ASSIGNMENT:
A faithful copy of every entry is the goal; keep the images out of it.

Document images with source code
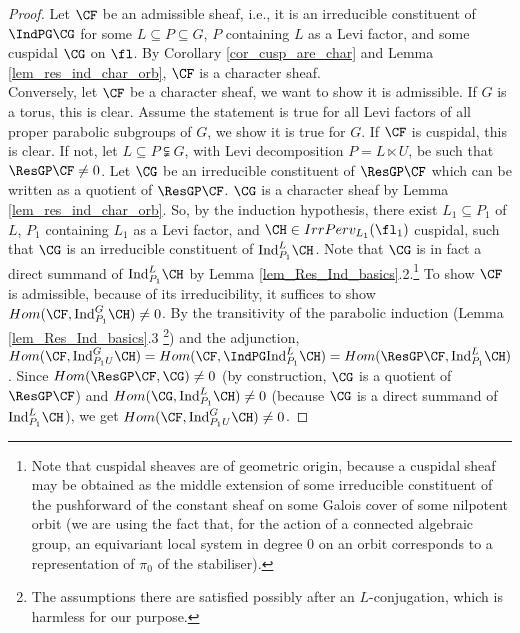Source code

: \begin{proof}
    Let $\CF$ be an admissible sheaf, i.e., it is an irreducible constituent of $\IndPG\CG$ for some $L\subseteq P\subseteq G$, $P$ containing $L$ as a Levi factor, and some cuspidal $\CG$ on $\fl$. By Corollary \ref{cor_cusp_are_char} and Lemma \ref{lem_res_ind_char_orb}, $\CF$ is a character sheaf.\\

    Conversely, let $\CF$ be a character sheaf, we want to show it is admissible. If $G$ is a torus, this is clear. Assume the statement is true for all Levi factors of all proper parabolic subgroups of $G$, we show it is true for $G$. If $\CF$ is cuspidal, this is clear. If not, let $L\subseteq P\subsetneqq G$, with Levi decomposition $P=L\ltimes U$, be such that $\ResGP\CF\neq 0$. Let $\CG$ be an irreducible constituent of $\ResGP\CF$ which can be written as a quotient of $\ResGP\CF$. $\CG$ is a character sheaf by Lemma \ref{lem_res_ind_char_orb}. So, by the induction hypothesis, there exist $L_1\subseteq P_1$ of $L$, $P_1$ containing $L_1$ as a Levi factor, and $\CH\in IrrPerv_{L_1}(\fl_1)$ cuspidal, such that $\CG$ is an irreducible constituent of $\mathrm{Ind}^L_{P_1}\CH$. Note that $\CG$ is in fact a direct summand of $\mathrm{Ind}^L_{P_1}\CH$ by Lemma \ref{lem_Res_Ind_basics}.2.\footnote{Note that cuspidal sheaves are of geometric origin, because a cuspidal sheaf may be obtained as the middle extension of some irreducible constituent of the pushforward of the constant sheaf on some Galois cover of some nilpotent orbit (we are using the fact that, for the action of a connected algebraic group, an equivariant local system in degree 0 on an orbit corresponds to a representation of $\pi_0$ of the stabiliser).} To show $\CF$ is admissible, because of its irreducibility, it suffices to show $Hom(\CF, \mathrm{Ind}^G_{P_1}\CH)\neq 0$. By the transitivity of the parabolic induction (Lemma \ref{lem_Res_Ind_basics}.3 \footnote{The assumptions there are satisfied possibly after an $L$-conjugation, which is harmless for our purpose.}) and the adjunction, $Hom(\CF, \mathrm{Ind}^G_{P_1U}\CH)=Hom(\CF, \IndPG\mathrm{Ind}^L_{P_1}\CH)=Hom(\ResGP\CF, \mathrm{Ind}^L_{P_1}\CH)$. Since $Hom(\ResGP\CF, \CG)\neq 0$ (by construction, $\CG$ is a quotient of $\ResGP\CF$) and $Hom(\CG, \mathrm{Ind}^L_{P_1}\CH)\neq 0$ (because $\CG$ is a direct summand of $\mathrm{Ind}^L_{P_1}\CH$), we get $Hom(\CF, \mathrm{Ind}^G_{P_1U}\CH)\neq 0$.

\end{proof}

ANSWER FOR THE TASK:
Source code

: \begin{proof}
    Let $\CF$ be an admissible sheaf, i.e., it is an irreducible constituent of $\IndPG\CG$ for some $L\subseteq P\subseteq G$, $P$ containing $L$ as a Levi factor, and some cuspidal $\CG$ on $\fl$. By Corollary \ref{cor_cusp_are_char} and Lemma \ref{lem_res_ind_char_orb}, $\CF$ is a character sheaf.\\

    Conversely, let $\CF$ be a character sheaf, we want to show it is admissible. If $G$ is a torus, this is clear. Assume the statement is true for all Levi factors of all proper parabolic subgroups of $G$, we show it is true for $G$. If $\CF$ is cuspidal, this is clear. If not, let $L\subseteq P\subsetneqq G$, with Levi decomposition $P=L\ltimes U$, be such that $\ResGP\CF\neq 0$. Let $\CG$ be an irreducible constituent of $\ResGP\CF$ which can be written as a quotient of $\ResGP\CF$. $\CG$ is a character sheaf by Lemma \ref{lem_res_ind_char_orb}. So, by the induction hypothesis, there exist $L_1\subseteq P_1$ of $L$, $P_1$ containing $L_1$ as a Levi factor, and $\CH\in IrrPerv_{L_1}(\fl_1)$ cuspidal, such that $\CG$ is an irreducible constituent of $\mathrm{Ind}^L_{P_1}\CH$. Note that $\CG$ is in fact a direct summand of $\mathrm{Ind}^L_{P_1}\CH$ by Lemma \ref{lem_Res_Ind_basics}.2.\footnote{Note that cuspidal sheaves are of geometric origin, because a cuspidal sheaf may be obtained as the middle extension of some irreducible constituent of the pushforward of the constant sheaf on some Galois cover of some nilpotent orbit (we are using the fact that, for the action of a connected algebraic group, an equivariant local system in degree 0 on an orbit corresponds to a representation of $\pi_0$ of the stabiliser).} To show $\CF$ is admissible, because of its irreducibility, it suffices to show $Hom(\CF, \mathrm{Ind}^G_{P_1}\CH)\neq 0$. By the transitivity of the parabolic induction (Lemma \ref{lem_Res_Ind_basics}.3 \footnote{The assumptions there are satisfied possibly after an $L$-conjugation, which is harmless for our purpose.}) and the adjunction, $Hom(\CF, \mathrm{Ind}^G_{P_1U}\CH)=Hom(\CF, \IndPG\mathrm{Ind}^L_{P_1}\CH)=Hom(\ResGP\CF, \mathrm{Ind}^L_{P_1}\CH)$. Since $Hom(\ResGP\CF, \CG)\neq 0$ (by construction, $\CG$ is a quotient of $\ResGP\CF$) and $Hom(\CG, \mathrm{Ind}^L_{P_1}\CH)\neq 0$ (because $\CG$ is a direct summand of $\mathrm{Ind}^L_{P_1}\CH$), we get $Hom(\CF, \mathrm{Ind}^G_{P_1U}\CH)\neq 0$.

\end{proof}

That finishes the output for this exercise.